Search the records below for the line containing "- Building more". Output that line and all later lines exactly; output nothing else.

[Stored records]
----

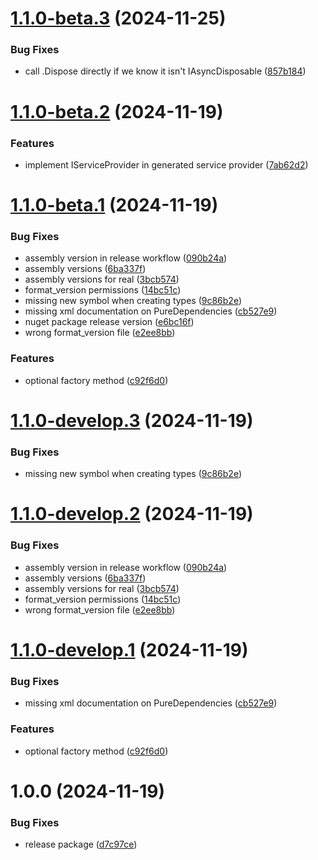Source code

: # [1.1.0-beta.3](https://github.com/Hertzole/pure-dependencies/compare/v1.1.0-beta.2...v1.1.0-beta.3) (2024-11-25)


### Bug Fixes

* call .Dispose directly if we know it isn't IAsyncDisposable ([857b184](https://github.com/Hertzole/pure-dependencies/commit/857b1845af157042a1dee03906f48fb521b420f9))

# [1.1.0-beta.2](https://github.com/Hertzole/pure-dependencies/compare/v1.1.0-beta.1...v1.1.0-beta.2) (2024-11-19)


### Features

* implement IServiceProvider in generated service provider ([7ab62d2](https://github.com/Hertzole/pure-dependencies/commit/7ab62d274aae7a0b173f16139c2a44f608375671))

# [1.1.0-beta.1](https://github.com/Hertzole/pure-dependencies/compare/v1.0.0...v1.1.0-beta.1) (2024-11-19)


### Bug Fixes

* assembly version in release workflow ([090b24a](https://github.com/Hertzole/pure-dependencies/commit/090b24a2c54b3a7db83deaa90b5ab24fc5e5cac2))
* assembly versions ([6ba337f](https://github.com/Hertzole/pure-dependencies/commit/6ba337f93eebb456d2daf4cb3721c552050fd0c2))
* assembly versions for real ([3bcb574](https://github.com/Hertzole/pure-dependencies/commit/3bcb57494ca62123d7d3dfd03e2181ded9357dee))
* format_version permissions ([14bc51c](https://github.com/Hertzole/pure-dependencies/commit/14bc51cc69ccfd4232f2993dc032be23ee7389a5))
* missing new symbol when creating types ([9c86b2e](https://github.com/Hertzole/pure-dependencies/commit/9c86b2e80d6b799240a86cd744e05dcfd3916c96))
* missing xml documentation on PureDependencies ([cb527e9](https://github.com/Hertzole/pure-dependencies/commit/cb527e9cc27b1922c3b97072315c800cb8896ef1))
* nuget package release version ([e6bc16f](https://github.com/Hertzole/pure-dependencies/commit/e6bc16f6439026651427718ad74d5ab9c9a08a18))
* wrong format_version file ([e2ee8bb](https://github.com/Hertzole/pure-dependencies/commit/e2ee8bb5d6b72def7b65e628af49935fe781688b))


### Features

* optional factory method ([c92f6d0](https://github.com/Hertzole/pure-dependencies/commit/c92f6d0ba63b9ab79dd3f87d59012636dd7d792e))

# [1.1.0-develop.3](https://github.com/Hertzole/pure-dependencies/compare/v1.1.0-develop.2...v1.1.0-develop.3) (2024-11-19)


### Bug Fixes

* missing new symbol when creating types ([9c86b2e](https://github.com/Hertzole/pure-dependencies/commit/9c86b2e80d6b799240a86cd744e05dcfd3916c96))

# [1.1.0-develop.2](https://github.com/Hertzole/pure-dependencies/compare/v1.1.0-develop.1...v1.1.0-develop.2) (2024-11-19)


### Bug Fixes

* assembly version in release workflow ([090b24a](https://github.com/Hertzole/pure-dependencies/commit/090b24a2c54b3a7db83deaa90b5ab24fc5e5cac2))
* assembly versions ([6ba337f](https://github.com/Hertzole/pure-dependencies/commit/6ba337f93eebb456d2daf4cb3721c552050fd0c2))
* assembly versions for real ([3bcb574](https://github.com/Hertzole/pure-dependencies/commit/3bcb57494ca62123d7d3dfd03e2181ded9357dee))
* format_version permissions ([14bc51c](https://github.com/Hertzole/pure-dependencies/commit/14bc51cc69ccfd4232f2993dc032be23ee7389a5))
* wrong format_version file ([e2ee8bb](https://github.com/Hertzole/pure-dependencies/commit/e2ee8bb5d6b72def7b65e628af49935fe781688b))

# [1.1.0-develop.1](https://github.com/Hertzole/pure-dependencies/compare/v1.0.0...v1.1.0-develop.1) (2024-11-19)


### Bug Fixes

* missing xml documentation on PureDependencies ([cb527e9](https://github.com/Hertzole/pure-dependencies/commit/cb527e9cc27b1922c3b97072315c800cb8896ef1))


### Features

* optional factory method ([c92f6d0](https://github.com/Hertzole/pure-dependencies/commit/c92f6d0ba63b9ab79dd3f87d59012636dd7d792e))

# 1.0.0 (2024-11-19)


### Bug Fixes

* release package ([d7c97ce](https://github.com/Hertzole/pure-dependencies/commit/d7c97ce732f60dc8dec00102b35621cc8a8b8c33))

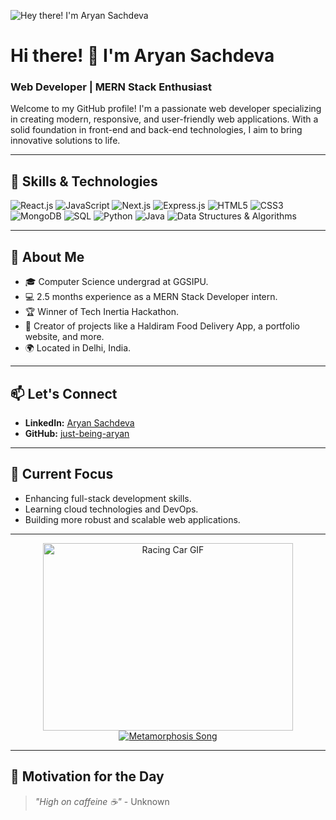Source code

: ![Hey there! I'm Aryan Sachdeva](https://drive.google.com/file/d/1uN8ugmRGYCpoUWH-IDtAE4hRzcLBlUm0/view?usp=sharing)

# Hi there! 👋 I'm Aryan Sachdeva
### Web Developer | MERN Stack Enthusiast

Welcome to my GitHub profile! I'm a passionate web developer specializing in creating modern, responsive, and user-friendly web applications. With a solid foundation in front-end and back-end technologies, I aim to bring innovative solutions to life.

---

## 🚀 Skills & Technologies

![React.js](https://img.shields.io/badge/React-20232A?style=for-the-badge&logo=react&logoColor=61DAFB)
![JavaScript](https://img.shields.io/badge/JavaScript-323330?style=for-the-badge&logo=javascript&logoColor=F7DF1E)
![Next.js](https://img.shields.io/badge/Next.js-000000?style=for-the-badge&logo=nextdotjs&logoColor=white)
![Express.js](https://img.shields.io/badge/Express.js-404D59?style=for-the-badge)
![HTML5](https://img.shields.io/badge/HTML5-E34F26?style=for-the-badge&logo=html5&logoColor=white)
![CSS3](https://img.shields.io/badge/CSS3-1572B6?style=for-the-badge&logo=css3&logoColor=white)
![MongoDB](https://img.shields.io/badge/MongoDB-4EA94B?style=for-the-badge&logo=mongodb&logoColor=white)
![SQL](https://img.shields.io/badge/SQL-336791?style=for-the-badge&logo=postgresql&logoColor=white)
![Python](https://img.shields.io/badge/Python-3776AB?style=for-the-badge&logo=python&logoColor=white)
![Java](https://img.shields.io/badge/Java-ED8B00?style=for-the-badge&logo=java&logoColor=white)
![Data Structures & Algorithms](https://img.shields.io/badge/DSA-Algorithm-informational?style=for-the-badge)

---

## 🌱 About Me
- 🎓 Computer Science undergrad at GGSIPU.
- 💻 2.5 months experience as a MERN Stack Developer intern.
- 🏆 Winner of Tech Inertia Hackathon.
- 🔨 Creator of projects like a Haldiram Food Delivery App, a portfolio website, and more.
- 🌍 Located in Delhi, India.

---

## 📫 Let's Connect
- **LinkedIn:** [Aryan Sachdeva](https://www.linkedin.com/in/aryan-sachdeva-70587b283/)
- **GitHub:** [just-being-aryan](https://github.com/just-being-aryan)

---

## 🎯 Current Focus
- Enhancing full-stack development skills.
- Learning cloud technologies and DevOps.
- Building more robust and scalable web applications.

---

<div align="center">
  <img src="https://i.gifer.com/Nt6v.gif" width="400" height="300" alt="Racing Car GIF"/>
  
  <div style="display: flex; align-items: center; justify-content: center;">
    <a href="https://www.youtube.com/watch?v=MetamorphosisSongLink" target="_blank">
      <img src="https://img.shields.io/badge/Listen%20to%20Metamorphosis-%23ff0000?style=for-the-badge&logo=youtube&logoColor=white" alt="Metamorphosis Song"/>
    </a>
  </div>
</div>

---

## 💬 Motivation for the Day
> _"High on caffeine ☕"_ - Unknown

----

SOLUTION BELOW ▸
- Building more robust and scalable web applications.

---

<div align="center">
  <img src="https://i.gifer.com/Nt6v.gif" width="400" height="300" alt="Racing Car GIF"/>
  
  <div style="display: flex; align-items: center; justify-content: center;">
    <a href="https://www.youtube.com/watch?v=MetamorphosisSongLink" target="_blank">
      <img src="https://img.shields.io/badge/Listen%20to%20Metamorphosis-%23ff0000?style=for-the-badge&logo=youtube&logoColor=white" alt="Metamorphosis Song"/>
    </a>
  </div>
</div>

---

## 💬 Motivation for the Day
> _"High on caffeine ☕"_ - Unknown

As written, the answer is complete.